Oleh karena itu, ratifikasi Konvensi ILO 189 dan pembahasan RUU Perlindungan PRT harus segera dilakukan.

“Selain itu, pengakuan dan perlindungan PRT di dalam negeri akan memberikan kepastian hukum yang jelas bagi pemberi kerja dan menjadi jaminan pekerjaan yang layak bagi PRT,” ungkap Sri, Kamis (16/6).

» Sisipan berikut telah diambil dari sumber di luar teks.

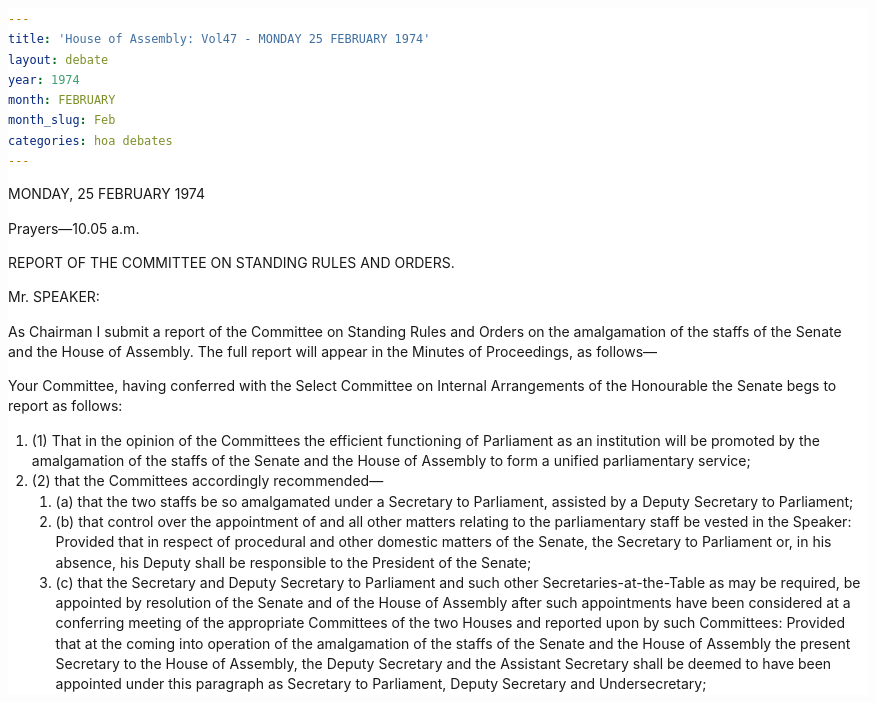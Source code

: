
 ```yaml
---
title: 'House of Assembly: Vol47 - MONDAY 25 FEBRUARY 1974'
layout: debate
year: 1974
month: FEBRUARY
month_slug: Feb
categories: hoa debates
---
```


<debateSection name="#opening">

<heading><span class="col_1653-1654" refersTo="page_0838"/>MONDAY, 25 FEBRUARY 1974</heading>

<prayers>

<narrative>Prayers&#x2014;<recordedTime time="1974-02-25T10:05:00">10.05 a.m.</recordedTime></narrative>

</prayers>

<debateSection name="#report-of_the_committee_on_standing_rules_and_orders">

<heading>REPORT OF THE COMMITTEE ON STANDING RULES AND ORDERS.</heading>

<speech by="#speaker">

<from>Mr. <person refersTo="hansard_za">SPEAKER</person>:</from>

<p>As Chairman I submit a report of the Committee on Standing Rules and Orders on the amalgamation of the staffs of the Senate and the House of Assembly. The full report will appear in the Minutes of Proceedings, as follows&#x2014;</p>

<p>Your Committee, having conferred with the Select Committee on Internal Arrangements of the Honourable the Senate begs to report as follows:</p>

<ol>

<li>(1) That in the opinion of the Committees the efficient functioning of Parliament as an institution will be promoted by the amalgamation of the staffs of the Senate and the House of Assembly to form a unified parliamentary service;</li>

<li>(2) that the Committees accordingly recommended&#x2014;

<ol>

<li>(a) that the two staffs be so amalgamated under a Secretary to Parliament, assisted by a Deputy Secretary to Parliament;</li>

<li>(b) that control over the appointment of and all other matters relating to the parliamentary staff be vested in the Speaker: Provided that in respect of procedural and other domestic matters of the Senate, the Secretary to Parliament or, in his absence, his Deputy shall be responsible to the President of the Senate;</li>

<li>(c) that the Secretary and Deputy Secretary to Parliament and such other Secretaries-at-the-Table as may be required, be appointed by resolution of the Senate and of the House of Assembly after such appointments have been considered at a conferring meeting of the appropriate Committees of the two Houses and reported upon by such Committees: Provided that at the coming into operation of the amalgamation of the staffs of the Senate and the House of Assembly the present Secretary to the House of Assembly, the Deputy Secretary and the Assistant Secretary shall be deemed to have been appointed under this paragraph as Secretary to Parliament, Deputy Secretary and Undersecretary;</li>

RUU Perlindungan PRT dan ratifikasi itu diharapkan bisa menjadi payung hukum dan memberikan kepastian hukum untuk mengakui PRT sebagai pekerja, menciptakan situasi kerja yang layak dan menguntungkan kedua belah pihak yaitu pemberi kerja, majikan dan PRT.

Tidak hanya itu, Komnas Perempuan juga merekomendasikan aparat penegak hukum untuk mengusut dan memproses hingga selesai, kasus-kasus penyiksaan dan penganiayaan PRT yang terjadi di berbagai daerah di Indonesia.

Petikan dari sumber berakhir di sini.